Public may vote on Miami pit bull ordinance

From ANIMAL PEOPLE,  March 2012:

Public may vote on Miami pit bull ordinance

MIAMI,  Florida–The Miami-Dade County public safety and health care administration committee on February 14,  2012 recommended to the county commission that voters should be asked on the August 2012 county ballot whether a 23-year-old ban on possession of pit bulls should be repealed.  This would apparently be the first time anywhere for a pit bull ban to be put before voters.

Long-smouldering opposition to the Miami-Dade ordinance caught fire in December 2011,  after the Miami Marlins signed pitcher Mark Buehrle,  a Best Friends Animal Society celebrity spokesperson, to a four-year contract for $58 million.  Buehrle,  who has a pit bull,  howled to media that the ordinance obliges him to live in neighboring Broward County.

Miami Republican state representative Carlos Trujillo in January 2012 introduced a bill to overturn the Miami-Dade ordinance.
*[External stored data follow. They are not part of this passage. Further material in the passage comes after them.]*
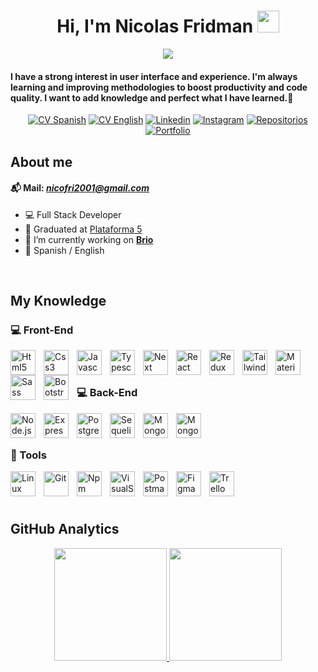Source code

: <div align="center">
<h1 align="center">Hi, I'm Nicolas Fridman <img src="https://media.giphy.com/media/hvRJCLFzcasrR4ia7z/giphy.gif" width="35"></h1>
</div>

<p align="center"><img src="https://readme-typing-svg.herokuapp.com?color=58D68D&lines=Full+Stack+Developer&center=true"></p>
<h4>I have a strong interest in user interface and experience. I'm always learning and improving methodologies to boost productivity and code quality. I want to add knowledge and perfect what I have learned.📖</h4>

<p align="center">
 <a href="https://drive.google.com/file/d/116-rC7z9GiCqb2l3I-Mzy8XB97Bam1Vm/view?usp=sharing" target="_blank" rel="noopener noreferrer">
    <img alt="CV Spanish" title="CV Spanish" src="https://custom-icon-badges.demolab.com/badge/-CV%20Spanish-F25278?style=for-the-badge&logo=download&logoColor=white"/></a>
 <a href="https://drive.google.com/file/d/16E8jUFLRiaOJMFOMANnolW7OyyxILf9w/view?usp=sharing" target="_blank" rel="noopener noreferrer">
    <img alt="CV English" title="CV English" src="https://custom-icon-badges.demolab.com/badge/-CV%20English-teal?style=for-the-badge&logo=download&logoColor=white"/></a>
 <a href="https://www.linkedin.com/in/nicolas-fridman-b25941283/" target="_blank" rel="noopener noreferrer">
    <img alt="Linkedin" title="linkedin" src="https://custom-icon-badges.demolab.com/badge/-Linkedin-blue?style=for-the-badge&logoColor=white&logo=linkedin"/></a>
 <a href="https://www.instagram.com/nicolas_fridman/" target="_blank" rel="noopener noreferrer">
    <img alt="Instagram" title="Instagram" src="https://custom-icon-badges.demolab.com/badge/-Instagram-purple?style=for-the-badge&logo=Instagram&logoColor=white"/></a>
 <a href="https://github.com/NicolasFridman?tab=repositories" target="_blank" rel="noopener noreferrer">
    <img alt="Repositorios" title="Mira mis repositorios" src="https://custom-icon-badges.demolab.com/badge/-Repositorios-grey?style=for-the-badge&logoColor=white&logo=github"/></a>
 <a href="https://nicolasfridman.vercel.app/" target="_blank" rel="noopener noreferrer">
    <img alt="Portfolio" title="Mira mi Portfolio" src="https://custom-icon-badges.demolab.com/badge/-Portafolio-d16a0c?style=for-the-badge&logo=link&logoColor=white"/></a>
</p>

## About me

#### 📬 Mail: <em>nicofri2001@gmail.com</em>

- 💻 Full Stack Developer
- 📜 Graduated at [Plataforma 5](https://www.plataforma5.la/)
- 🔭 I’m currently working on **[Brio](https://brio.team/)**
- 📖 Spanish / English
<br>

## My Knowledge

### 💻 Front-End

<img align="left" alt="Html5" width="40px" style="padding-right:10px" src="https://cdn.jsdelivr.net/gh/devicons/devicon/icons/html5/html5-original.svg" />
<img align="left" alt="Css3" width="40px" style="padding-right:10px" src="https://cdn.jsdelivr.net/gh/devicons/devicon/icons/css3/css3-original.svg" />
<img align="left" alt="Javascript" width="40px" style="padding-right:10px" src="https://cdn.jsdelivr.net/gh/devicons/devicon/icons/javascript/javascript-original.svg" />
<img align="left" alt="Typescript" width="40px" style="padding-right:10px" src="https://cdn.jsdelivr.net/gh/devicons/devicon@latest/icons/typescript/typescript-original.svg" />
<img align="left" alt="Next" width="40px" style="padding-right:10px" src="https://cdn.jsdelivr.net/gh/devicons/devicon@latest/icons/nextjs/nextjs-original.svg" />
<img align="left" alt="React" width="40px" style="padding-right:10px" src="https://cdn.jsdelivr.net/gh/devicons/devicon/icons/react/react-original.svg" />
<img align="left" alt="Redux" width="40px" style="padding-right:10px" src="https://cdn.jsdelivr.net/gh/devicons/devicon/icons/redux/redux-original.svg" />
<img align="left" alt="Tailwind" width="40px" style="padding-right:10px" src="https://cdn.jsdelivr.net/gh/devicons/devicon@latest/icons/tailwindcss/tailwindcss-original.svg" />
<img align="left" alt="MaterialUI" width="40px" style="padding-right:10px" src="https://cdn.jsdelivr.net/gh/devicons/devicon@latest/icons/materialui/materialui-original.svg" />
<img align="left" alt="Sass" width="40px" style="padding-right:10px" src="https://cdn.jsdelivr.net/gh/devicons/devicon/icons/sass/sass-original.svg" />
<img align="left" alt="Bootstrap" width="40px" style="padding-right:10px" src="https://cdn.jsdelivr.net/gh/devicons/devicon/icons/bootstrap/bootstrap-original.svg" />
<br/><br/>

### 💻 Back-End

<img align="left" alt="Node.js" width="40px" style="padding-right:10px" src="https://cdn.jsdelivr.net/gh/devicons/devicon/icons/nodejs/nodejs-original.svg" />
<img align="left" alt="Express" width="40px" style="padding-right:10px" src="https://assets.website-files.com/61ca3f775a79ec5f87fcf937/6202fcdee5ee8636a145a41b_1234.png" />
<img align="left" alt="Postgresql" width="40px" style="padding-right:10px" src="https://cdn.jsdelivr.net/gh/devicons/devicon/icons/postgresql/postgresql-original.svg" />
<img align="left" alt="Sequelize" width="40px" style="padding-right:10px" src="https://cdn.jsdelivr.net/gh/devicons/devicon/icons/sequelize/sequelize-original.svg" />
<img align="left" alt="Mongo" width="40px" style="padding-right:10px" src="https://cdn.jsdelivr.net/gh/devicons/devicon@latest/icons/mongodb/mongodb-original.svg" />
<img align="left" alt="Mongoose" width="40px" style="padding-right:10px" src="https://cdn.jsdelivr.net/gh/devicons/devicon@latest/icons/mongoose/mongoose-original.svg" />
<br/><br/>

### 🧰 Tools

<img align="left" alt="Linux" width="40px" style="padding-right:10px" src="https://cdn.jsdelivr.net/gh/devicons/devicon/icons/linux/linux-original.svg" />
<img align="left" alt="Git" width="40px" style="padding-right:10px" src="https://cdn.jsdelivr.net/gh/devicons/devicon/icons/git/git-original.svg" />
<img align="left" alt="Npm" width="40px" style="padding-right:10px" src="https://cdn.jsdelivr.net/gh/devicons/devicon/icons/npm/npm-original-wordmark.svg" />
<img align="left" alt="VisualStudio" width="40px" style="padding-right:10px" src="https://cdn.jsdelivr.net/gh/devicons/devicon@latest/icons/vscode/vscode-original.svg" />
<img align="left" alt="Postman" width="40px" style="padding-right:10px" src="https://www.vectorlogo.zone/logos/getpostman/getpostman-icon.svg" />
<img align="left" alt="Figma" width="40px" style="padding-right:10px" src="https://cdn.jsdelivr.net/gh/devicons/devicon/icons/figma/figma-original.svg" />
<img align="left" alt="Trello" width="40px" style="padding-right:10px" src="https://cdn.jsdelivr.net/gh/devicons/devicon/icons/trello/trello-plain.svg" />
</div>
<br/><br/><br/>

## GitHub Analytics

<p align="center">
<a href="https://github.com/NicolasFridman">
  <img height="180em" src="https://github-readme-stats-eight-theta.vercel.app/api?username=NicolasFridman&show_icons=true&theme=algolia&include_all_commits=true&count_private=true"/>
  <img height="180em" src="https://github-readme-stats-eight-theta.vercel.app/api/top-langs/?username=NicolasFridman&layout=compact&langs_count=8&theme=algolia"/>
</a>
</p>
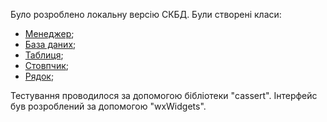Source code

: Було розроблено локальну версію СКБД.
Були створені класи:
 - [Менеджер](https://github.com/VilardCool/IT/blob/main/docs/2/manager.h);
 - [База даних](https://github.com/VilardCool/IT/blob/main/docs/2/database.h);
 - [Таблиця](https://github.com/VilardCool/IT/blob/main/docs/2/table.h);
 - [Стовпчик](https://github.com/VilardCool/IT/blob/main/docs/2/column.h);
 - [Рядок](https://github.com/VilardCool/IT/blob/main/docs/2/row.h);

Тестування проводилося за допомогою бібліотеки "cassert".
Інтерфейс був розроблений за допомогою "wxWidgets".
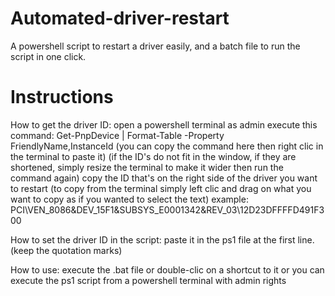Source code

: # Automated-driver-restart
A powershell script to restart a driver easily, and a batch file to run the script in one click.

# Instructions
How to get the driver ID:
open a powershell terminal as admin
execute this command: Get-PnpDevice | Format-Table -Property FriendlyName,InstanceId
(you can copy the command here then right clic in the terminal to paste it)
(if the ID's do not fit in the window, if they are shortened, simply resize the terminal to make it wider then run the command again)
copy the ID that's on the right side of the driver you want to restart
(to copy from the terminal simply left clic and drag on what you want to copy as if you wanted to select the text)
example: PCI\VEN_8086&DEV_15F1&SUBSYS_E0001342&REV_03\12D23DFFFFD491F300

How to set the driver ID in the script:
paste it in the ps1 file at the first line. (keep the quotation marks)

How to use:
execute the .bat file or double-clic on a shortcut to it
or you can execute the ps1 script from a powershell terminal with admin rights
Trujillo “indicated from Tallahassee that he would stop pushing his bill if commissioners follow through on putting the pit-bull ban to voters,”  the Miami Herald reported.

“I think it’s only fair that the people of Dade County decide,”  Trujillo told the Miami Herald.

Pit bull advocates expressed confidence that the ordinance would be repealed,  but at least 10 newspaper public opinion surveys conducted in the U.S. since 2005 have shown respondents favoring restrictions on possession of pit bulls.  The majorities have ranged from 50% to 69%,  with the average at 59% and the median at 63%.

Miami-Dade enacted the pit bull ordinance,  imposing a fine of up to $500 for keeping a pit bull,  in 1989,  soon after a disfiguring attack on an eight-year-old girl,  and just ahead of the 1990 passage of a state law prohibiting new breed-specific legislation,  which exempted Miami.

Calls for the Miami ordinance began in 1945,  after Miami resident Doretta Zinke,  39,  was killed during an evening walk by nine pit bull terriers kept by Joe Munn,  43,  of Hialeah.  Pit bulls had already killed more people in the U.S. than all other breeds combined,  according to archival research by Dogsbite.com,  but Zinke was the first victim whose death drew national notice.   Twenty-six pit bulls,  some implicated in previous attacks on humans,  were impounded from Munn and killed,  despite hundreds of calls of protest from pit bull advocates to the Humane Society of Greater Miami, which then held the Miami animal control contract.  Munn served one year of a five-year prison sentence for manslaughter.  Back in Miami, Munn acquired more pit bulls,  two of whom in 1955 mauled Harry Smalley,  73,  after attacking Smalley’s dog.

ANIMAL PEOPLE found in 2009 that Miami-Dade County ranked second only to Denver among major U.S. cities in fewest pit bulls impounded and killed per 1,000 human residents.  New York City and San Francisco ranked third and fourth.  Denver has a limited restriction on possession of pit bulls;  San Francisco requires that pit bulls be neutered.
In the three fiscal years before the San Francisco ordinance took effect in 2006,  the city Department of Animal Care & Control impounded 1,891 pit bulls,  210 of them for biting,  and killed 1,129 pit bulls.  In the three most recent fiscal years,  San Francisco impounded 956 pit bulls,  39 for biting,  and killed 873–declines of 50%,  81%,  and 26%,  respectively.